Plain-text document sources
====

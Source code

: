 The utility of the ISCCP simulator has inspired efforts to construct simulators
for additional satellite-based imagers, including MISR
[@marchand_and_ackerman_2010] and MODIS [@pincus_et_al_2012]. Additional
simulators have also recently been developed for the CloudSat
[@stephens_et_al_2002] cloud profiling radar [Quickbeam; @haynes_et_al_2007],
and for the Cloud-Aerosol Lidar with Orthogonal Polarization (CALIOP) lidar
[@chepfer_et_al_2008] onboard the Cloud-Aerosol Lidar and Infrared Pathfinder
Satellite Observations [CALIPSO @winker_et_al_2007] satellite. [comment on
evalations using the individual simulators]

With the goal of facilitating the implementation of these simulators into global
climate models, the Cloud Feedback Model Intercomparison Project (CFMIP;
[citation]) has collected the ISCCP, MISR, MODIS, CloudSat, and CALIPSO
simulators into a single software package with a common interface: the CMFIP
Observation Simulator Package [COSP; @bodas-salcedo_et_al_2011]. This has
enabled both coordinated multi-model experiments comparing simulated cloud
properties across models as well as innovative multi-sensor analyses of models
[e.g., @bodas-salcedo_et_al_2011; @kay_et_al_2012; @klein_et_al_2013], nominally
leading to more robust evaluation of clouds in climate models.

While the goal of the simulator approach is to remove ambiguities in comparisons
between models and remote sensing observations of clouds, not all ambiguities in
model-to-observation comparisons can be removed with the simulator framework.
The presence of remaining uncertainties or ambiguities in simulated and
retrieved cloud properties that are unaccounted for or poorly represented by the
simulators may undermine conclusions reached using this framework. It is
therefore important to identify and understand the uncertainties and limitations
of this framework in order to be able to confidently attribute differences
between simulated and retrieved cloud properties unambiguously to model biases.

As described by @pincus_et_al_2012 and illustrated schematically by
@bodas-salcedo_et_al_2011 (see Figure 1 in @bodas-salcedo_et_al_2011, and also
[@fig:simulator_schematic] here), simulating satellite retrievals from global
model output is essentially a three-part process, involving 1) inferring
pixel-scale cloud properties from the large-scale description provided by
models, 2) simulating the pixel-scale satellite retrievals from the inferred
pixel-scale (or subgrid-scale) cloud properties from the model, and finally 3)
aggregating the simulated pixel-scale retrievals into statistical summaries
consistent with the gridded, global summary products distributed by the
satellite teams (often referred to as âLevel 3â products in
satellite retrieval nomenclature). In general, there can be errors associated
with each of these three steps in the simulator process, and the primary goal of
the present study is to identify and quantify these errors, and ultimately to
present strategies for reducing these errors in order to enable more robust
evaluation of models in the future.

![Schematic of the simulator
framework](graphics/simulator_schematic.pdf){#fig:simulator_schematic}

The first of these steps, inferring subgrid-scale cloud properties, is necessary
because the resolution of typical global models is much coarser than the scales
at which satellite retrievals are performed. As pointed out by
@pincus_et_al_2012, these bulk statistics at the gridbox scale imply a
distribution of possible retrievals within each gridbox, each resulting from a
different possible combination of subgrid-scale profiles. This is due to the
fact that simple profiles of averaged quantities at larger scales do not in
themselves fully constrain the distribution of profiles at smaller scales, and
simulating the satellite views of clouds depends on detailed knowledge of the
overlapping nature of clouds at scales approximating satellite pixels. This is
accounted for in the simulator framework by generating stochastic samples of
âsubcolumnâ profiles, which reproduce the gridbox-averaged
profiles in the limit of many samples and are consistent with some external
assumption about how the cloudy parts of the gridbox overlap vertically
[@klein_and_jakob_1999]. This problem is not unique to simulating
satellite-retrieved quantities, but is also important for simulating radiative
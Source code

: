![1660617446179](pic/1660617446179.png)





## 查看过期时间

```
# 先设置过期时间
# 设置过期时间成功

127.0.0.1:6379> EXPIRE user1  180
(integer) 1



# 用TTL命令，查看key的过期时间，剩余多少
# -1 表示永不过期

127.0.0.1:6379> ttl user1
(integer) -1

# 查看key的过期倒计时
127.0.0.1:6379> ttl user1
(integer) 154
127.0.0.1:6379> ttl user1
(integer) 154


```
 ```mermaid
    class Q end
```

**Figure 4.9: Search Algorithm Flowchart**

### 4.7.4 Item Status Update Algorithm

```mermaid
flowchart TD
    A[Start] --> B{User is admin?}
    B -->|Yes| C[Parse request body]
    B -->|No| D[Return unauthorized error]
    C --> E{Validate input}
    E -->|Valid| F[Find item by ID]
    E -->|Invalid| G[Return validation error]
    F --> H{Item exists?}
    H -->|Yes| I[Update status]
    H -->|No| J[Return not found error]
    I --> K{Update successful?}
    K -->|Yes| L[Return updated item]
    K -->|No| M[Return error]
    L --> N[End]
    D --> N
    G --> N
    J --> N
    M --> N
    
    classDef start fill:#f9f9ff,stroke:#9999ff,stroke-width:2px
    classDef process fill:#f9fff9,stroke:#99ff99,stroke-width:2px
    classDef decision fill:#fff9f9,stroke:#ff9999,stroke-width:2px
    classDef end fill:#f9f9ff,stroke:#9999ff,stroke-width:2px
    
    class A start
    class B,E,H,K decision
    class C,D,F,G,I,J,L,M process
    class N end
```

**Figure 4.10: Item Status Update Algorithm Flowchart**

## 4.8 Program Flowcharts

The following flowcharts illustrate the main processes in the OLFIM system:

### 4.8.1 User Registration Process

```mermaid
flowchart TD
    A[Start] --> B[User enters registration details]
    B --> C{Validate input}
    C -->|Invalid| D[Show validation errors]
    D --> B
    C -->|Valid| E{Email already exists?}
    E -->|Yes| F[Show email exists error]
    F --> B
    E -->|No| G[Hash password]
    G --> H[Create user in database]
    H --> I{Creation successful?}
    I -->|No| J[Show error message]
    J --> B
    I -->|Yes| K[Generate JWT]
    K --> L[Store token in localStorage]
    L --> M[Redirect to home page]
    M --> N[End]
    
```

====

WHAT IS NEEDED.
Your response should be the lines above from the first to the one containing "and for the", inclusive, each given exactly.

RESPONSE.
Source code

: The utility of the ISCCP simulator has inspired efforts to construct simulators
for additional satellite-based imagers, including MISR
[@marchand_and_ackerman_2010] and MODIS [@pincus_et_al_2012]. Additional
simulators have also recently been developed for the CloudSat
[@stephens_et_al_2002] cloud profiling radar [Quickbeam; @haynes_et_al_2007],
and for the Cloud-Aerosol Lidar with Orthogonal Polarization (CALIOP) lidar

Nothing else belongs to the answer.